My scanned Hassey negatives from an Imacon, printed to 16x20 are NOT as good and it takes like a week to drive to lab 20 miles away, have them scan, print, etc. and they cost A LOT!

Patricio Murphy , June 19, 2007; 12:37 P.M.

Jus my 2 cents regarding the use of MF lenses: my most used lens is probably the 400 f/3.5 MF lens, and I find the viewfinder as good as it gets. I come from a D70, and that one did took a time to get used to focus manually, but the D200 is great, in that and in almost any other respect.

Patricio Murphy , June 19, 2007; 12:38 P.M.

Jus my 2 cents regarding the use of MF lenses: my most used lens is probably the 400 f/3.5 MF lens, and I find the viewfinder as good as it gets. I come from a D70, and that one did took a time to get used to focus manually, but the D200 is great, in that and in almost any other respect.

Josh Penner , June 27, 2007; 12:03 P.M.

Don't get me started about how much I love my D200! I just feel confident this camera will perform in any situation I may be shooting. I love landscape so I'm in the dust, humidity etc. and the extra sturdiness and sealings on the D200 are just one reason why I trust this camera.

Emad abdulmotaleb , June 28, 2007; 04:54 P.M.

i got that d200 with 50mm f1.8 Af.....results ARE amazing

32"x12" prints are life like "ALOT"......my friend thought am shoting with medium format like his ....NIKON ROCKS WITH D200

Jesse Hayes , July 10, 2007; 06:11 P.M.

d200, friggin great!! Too bad i can't afford lenses now.. ;)

Andrew Prokos , August 20, 2007; 11:41 A.M.

I agree with Ilkka that digital is not and never will be a replacement for film, especially for large format. I purchased the D200 specifically for assignment work where very large files were not necessary.
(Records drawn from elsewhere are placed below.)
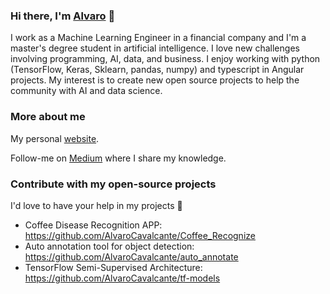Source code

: ### Hi there, I'm [Alvaro](https://alvarocavalcante.github.io/) 👋

I work as a Machine Learning Engineer in a financial company and I'm a master's degree student in artificial intelligence. I love new challenges involving programming, AI, data, and business. I enjoy working with python (TensorFlow, Keras, Sklearn, pandas, numpy) and typescript in Angular projects. My interest is to create new open source projects to help the community with AI and data science.

### More about me

My personal [website](https://alvarocavalcante.github.io/).

Follow-me on [Medium](https://medium.com/@alvaroleandrocavalcante) where I share my knowledge.

### Contribute with my open-source projects

I'd love to have your help in my projects :blue_heart:

- Coffee Disease Recognition APP: https://github.com/AlvaroCavalcante/Coffee_Recognize
- Auto annotation tool for object detection: https://github.com/AlvaroCavalcante/auto_annotate
- TensorFlow Semi-Supervised Architecture: https://github.com/AlvaroCavalcante/tf-models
The detail captured with the D200 is very impressive and I think that the shots are actually a bit sharper with my D200 than I get with my usual Provia or Velvia. Where the D200 (and most other digital cameras) can't compare is in the dynamic range of film. You have to be very careful what and how you shoot as once the highlights are clipped there's no way to recover them. -- Andrew New York City Fine Art Photography

Ryan Cardone , August 21, 2007; 11:56 P.M.
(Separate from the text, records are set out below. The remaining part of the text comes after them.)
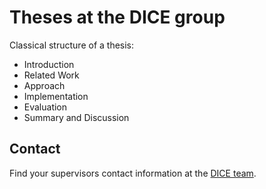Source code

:# Theses at the DICE group

Classical structure of a thesis: 

- Introduction
- Related Work
- Approach
- Implementation
- Evaluation
- Summary and Discussion

## Contact

Find your supervisors contact information at the [DICE team](http://dice.cs.uni-paderborn.de/team/).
I love this camera....It is a work horse. I shoot surfing from the water and put this camera in a housing and it works great. The D200 is tough as nails!!!!

Michelle Maor , November 18, 2007; 02:58 P.M.

I have a D70s and I have never really been happy with it. After reading all these posts I can't wait to buy a D200 although I know the D300 is coming out soon. I'm wondering if it's worth spending the money and going directly to the D300 rather than going to the D200. I am an amatuer/semi professional photographer. I'm not planning on blowing up my photos to larger than 20X30 so would you guys recommend the D200? My photos can be found at Bend Oregon Photography

Milan Lorenc , May 29, 2008; 04:52 P.M.

I'd like to ask for advice about Nikon D200. I'm just a beginner and trying to get into photography.I'm thinking buy a new NikonD200. Is it good start with camera like that?

Pete Appleby , July 22, 2008; 08:22 A.M.

Hi Milan,

To be honest the D200 is aimed at serious amateurs a semi-professionals so I'm not sure it's the right camera to start out with. I own one and it doesn't have any presets such as portrait or sport settings, as it's aimed a people that would understand how to set the camera up for these situations. Have you looked at any of the entry level DSLR range from Nikon?

dhuksha vib , September 29, 2008; 06:44 A.M.

Hi,

I have a d200 and think it's great, as a first camera it's got everything from auto everything to manual everything and since the price has dropped alot i'd def recommend it. it's beaten in the high iso stakes recently but is robust and will probably last..

a question.... I'd like to print big, 20x30 even if the prints seem good are they good up close? can anyone recommend a good UK print lab?